Dataset items
Segment Open

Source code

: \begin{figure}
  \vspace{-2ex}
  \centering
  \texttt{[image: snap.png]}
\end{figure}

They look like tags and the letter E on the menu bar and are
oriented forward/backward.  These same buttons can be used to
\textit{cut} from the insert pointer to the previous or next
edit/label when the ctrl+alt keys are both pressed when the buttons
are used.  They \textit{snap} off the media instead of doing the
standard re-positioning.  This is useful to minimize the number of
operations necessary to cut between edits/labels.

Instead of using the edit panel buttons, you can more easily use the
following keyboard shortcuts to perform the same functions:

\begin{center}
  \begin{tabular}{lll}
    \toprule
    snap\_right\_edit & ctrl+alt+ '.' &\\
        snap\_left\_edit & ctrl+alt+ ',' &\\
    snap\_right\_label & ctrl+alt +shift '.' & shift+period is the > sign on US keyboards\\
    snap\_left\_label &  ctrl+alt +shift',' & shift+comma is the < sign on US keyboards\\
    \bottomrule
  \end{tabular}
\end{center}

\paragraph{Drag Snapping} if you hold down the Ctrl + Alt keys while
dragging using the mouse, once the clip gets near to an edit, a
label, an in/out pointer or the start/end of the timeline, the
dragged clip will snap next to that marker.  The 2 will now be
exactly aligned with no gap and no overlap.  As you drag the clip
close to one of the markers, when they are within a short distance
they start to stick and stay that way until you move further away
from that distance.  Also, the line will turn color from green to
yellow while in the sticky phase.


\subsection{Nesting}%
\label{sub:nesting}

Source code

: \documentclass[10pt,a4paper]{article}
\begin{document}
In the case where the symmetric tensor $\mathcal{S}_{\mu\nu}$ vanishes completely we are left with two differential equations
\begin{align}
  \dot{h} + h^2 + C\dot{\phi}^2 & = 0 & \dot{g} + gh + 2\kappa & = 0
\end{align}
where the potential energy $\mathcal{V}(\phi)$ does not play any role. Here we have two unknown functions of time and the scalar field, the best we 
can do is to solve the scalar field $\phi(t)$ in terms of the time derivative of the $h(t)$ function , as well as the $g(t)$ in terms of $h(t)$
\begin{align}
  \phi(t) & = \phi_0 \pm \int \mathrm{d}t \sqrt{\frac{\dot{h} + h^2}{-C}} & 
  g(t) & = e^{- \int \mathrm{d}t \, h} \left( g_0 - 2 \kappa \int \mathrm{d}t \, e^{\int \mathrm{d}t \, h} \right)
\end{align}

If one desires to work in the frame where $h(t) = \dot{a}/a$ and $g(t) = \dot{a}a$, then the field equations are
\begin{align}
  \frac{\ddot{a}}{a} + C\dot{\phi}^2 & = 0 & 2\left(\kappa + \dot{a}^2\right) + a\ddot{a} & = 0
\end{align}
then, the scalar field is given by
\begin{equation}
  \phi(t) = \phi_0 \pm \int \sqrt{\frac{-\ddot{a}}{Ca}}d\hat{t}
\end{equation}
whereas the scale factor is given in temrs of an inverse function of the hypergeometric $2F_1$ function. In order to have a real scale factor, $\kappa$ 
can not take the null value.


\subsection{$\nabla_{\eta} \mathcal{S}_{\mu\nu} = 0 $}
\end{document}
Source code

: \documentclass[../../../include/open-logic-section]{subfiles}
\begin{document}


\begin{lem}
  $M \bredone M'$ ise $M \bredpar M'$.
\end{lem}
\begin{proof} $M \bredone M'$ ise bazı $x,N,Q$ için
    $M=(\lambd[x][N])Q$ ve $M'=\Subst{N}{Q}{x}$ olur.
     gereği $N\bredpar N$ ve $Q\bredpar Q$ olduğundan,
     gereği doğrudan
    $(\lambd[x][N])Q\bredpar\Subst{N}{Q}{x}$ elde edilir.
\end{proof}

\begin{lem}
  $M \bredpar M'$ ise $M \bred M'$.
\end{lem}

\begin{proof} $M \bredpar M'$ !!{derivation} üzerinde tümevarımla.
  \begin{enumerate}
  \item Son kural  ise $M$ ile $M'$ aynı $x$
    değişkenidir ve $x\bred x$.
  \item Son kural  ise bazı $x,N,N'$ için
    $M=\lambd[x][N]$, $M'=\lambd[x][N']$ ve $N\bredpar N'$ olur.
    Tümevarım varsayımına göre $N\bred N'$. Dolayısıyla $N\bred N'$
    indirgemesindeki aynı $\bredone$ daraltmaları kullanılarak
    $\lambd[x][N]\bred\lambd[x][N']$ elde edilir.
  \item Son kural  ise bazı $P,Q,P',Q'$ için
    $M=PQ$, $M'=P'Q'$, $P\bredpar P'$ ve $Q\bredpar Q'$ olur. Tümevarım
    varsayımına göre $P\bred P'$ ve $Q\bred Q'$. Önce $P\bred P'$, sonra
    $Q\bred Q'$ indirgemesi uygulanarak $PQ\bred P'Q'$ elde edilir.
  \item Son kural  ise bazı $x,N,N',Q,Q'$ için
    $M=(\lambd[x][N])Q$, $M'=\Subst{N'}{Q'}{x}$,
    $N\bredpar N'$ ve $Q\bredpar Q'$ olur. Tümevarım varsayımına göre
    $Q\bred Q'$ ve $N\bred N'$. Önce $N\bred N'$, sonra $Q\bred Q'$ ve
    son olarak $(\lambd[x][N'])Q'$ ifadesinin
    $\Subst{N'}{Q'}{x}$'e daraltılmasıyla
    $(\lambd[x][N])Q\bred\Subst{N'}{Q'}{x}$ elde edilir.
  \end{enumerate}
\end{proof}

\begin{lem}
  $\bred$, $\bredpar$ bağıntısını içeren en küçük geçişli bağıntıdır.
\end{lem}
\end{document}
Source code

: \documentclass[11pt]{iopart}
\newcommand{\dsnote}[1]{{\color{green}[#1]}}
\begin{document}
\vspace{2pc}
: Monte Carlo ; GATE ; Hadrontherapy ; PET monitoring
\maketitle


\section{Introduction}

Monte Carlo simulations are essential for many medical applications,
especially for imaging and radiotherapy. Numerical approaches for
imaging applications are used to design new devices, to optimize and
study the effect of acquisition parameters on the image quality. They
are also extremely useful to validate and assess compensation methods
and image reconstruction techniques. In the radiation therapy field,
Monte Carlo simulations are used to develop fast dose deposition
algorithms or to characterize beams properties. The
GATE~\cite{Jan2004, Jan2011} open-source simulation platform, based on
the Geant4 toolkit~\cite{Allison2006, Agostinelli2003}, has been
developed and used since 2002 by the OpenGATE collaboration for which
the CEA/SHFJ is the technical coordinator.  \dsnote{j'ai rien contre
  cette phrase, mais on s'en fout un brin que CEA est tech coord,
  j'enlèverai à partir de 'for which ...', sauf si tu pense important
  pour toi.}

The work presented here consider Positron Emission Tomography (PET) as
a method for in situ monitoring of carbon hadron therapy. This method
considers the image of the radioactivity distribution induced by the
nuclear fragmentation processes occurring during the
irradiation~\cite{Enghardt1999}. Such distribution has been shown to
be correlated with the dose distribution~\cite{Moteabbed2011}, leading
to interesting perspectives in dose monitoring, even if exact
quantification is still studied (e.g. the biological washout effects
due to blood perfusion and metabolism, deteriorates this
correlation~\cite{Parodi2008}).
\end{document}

Segment Closed

* Task statement
Among the lines of the data above, find those with the word "been" and show them.

* Result for this task
the Geant4 toolkit~\cite{Allison2006, Agostinelli2003}, has been
irradiation~\cite{Enghardt1999}. Such distribution has been shown to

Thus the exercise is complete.